Source data:
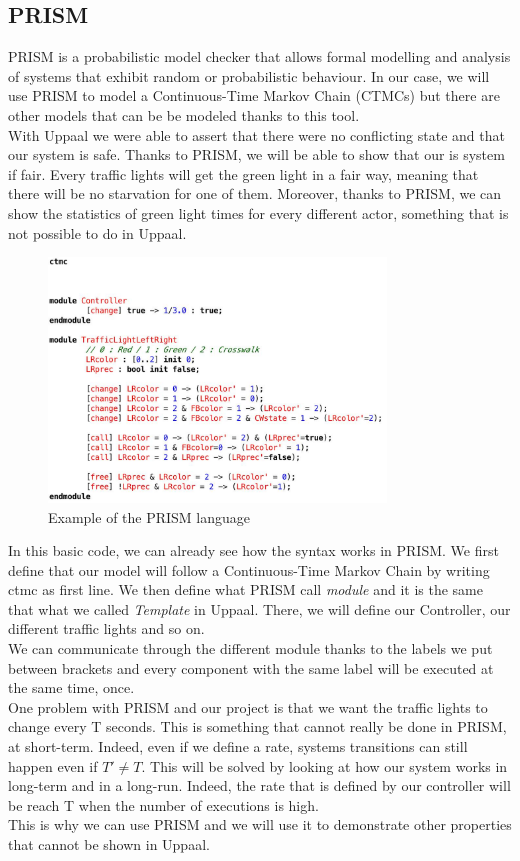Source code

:  \subsection{PRISM}
 PRISM is a probabilistic model checker that allows formal modelling and analysis of systems that exhibit random or probabilistic behaviour. In our case, we will use PRISM to model a Continuous-Time Markov Chain (CTMCs) but there are other models that can be be modeled thanks to this tool. \\
 With Uppaal we were able to assert that there were no conflicting state and that our system is safe. Thanks to PRISM, we will be able to show that our is system if fair. Every traffic lights will get the green light in a fair way, meaning that there will be no starvation for one of them. Moreover, thanks to PRISM, we can show the statistics of green light times for every different actor, something that is not possible to do in Uppaal.
 
\begin{figure}[H]\label{fig:prism}
  \begin{center}
    \includegraphics[width=0.8\textwidth]{picture/prism.png}
    \caption{Example of the PRISM language}
  \end{center}
\end{figure} 

\noindent In this basic code, we can already see how the syntax works in PRISM. We first define that our model will follow a Continuous-Time Markov Chain by writing ctmc as first line. We then define what PRISM call \textit{module} and it is the same that what we called \textit{Template} in Uppaal. There, we will define our Controller, our different traffic lights and so on. \\
We can communicate through the different module thanks to the labels we put between brackets and every component with the same label will be executed at the same time, once. \\
One problem with PRISM and our project is that we want the traffic lights to change every T seconds. This is something that cannot really be done in PRISM, at short-term. Indeed, even if we define a rate, systems transitions can still happen even if $T' \ne T $. This will be solved by looking at how our system works in long-term and in a long-run. Indeed, the rate that is defined by our controller will be reach T when the number of executions is high. \\ 
This is why we can use PRISM and we will use it to demonstrate other properties that cannot be shown in Uppaal.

What you are asked to do: For each line of the entries that holds the word "other", pull that line out.

Worked solution:
 PRISM is a probabilistic model checker that allows formal modelling and analysis of systems that exhibit random or probabilistic behaviour. In our case, we will use PRISM to model a Continuous-Time Markov Chain (CTMCs) but there are other models that can be be modeled thanks to this tool. \\
This is why we can use PRISM and we will use it to demonstrate other properties that cannot be shown in Uppaal.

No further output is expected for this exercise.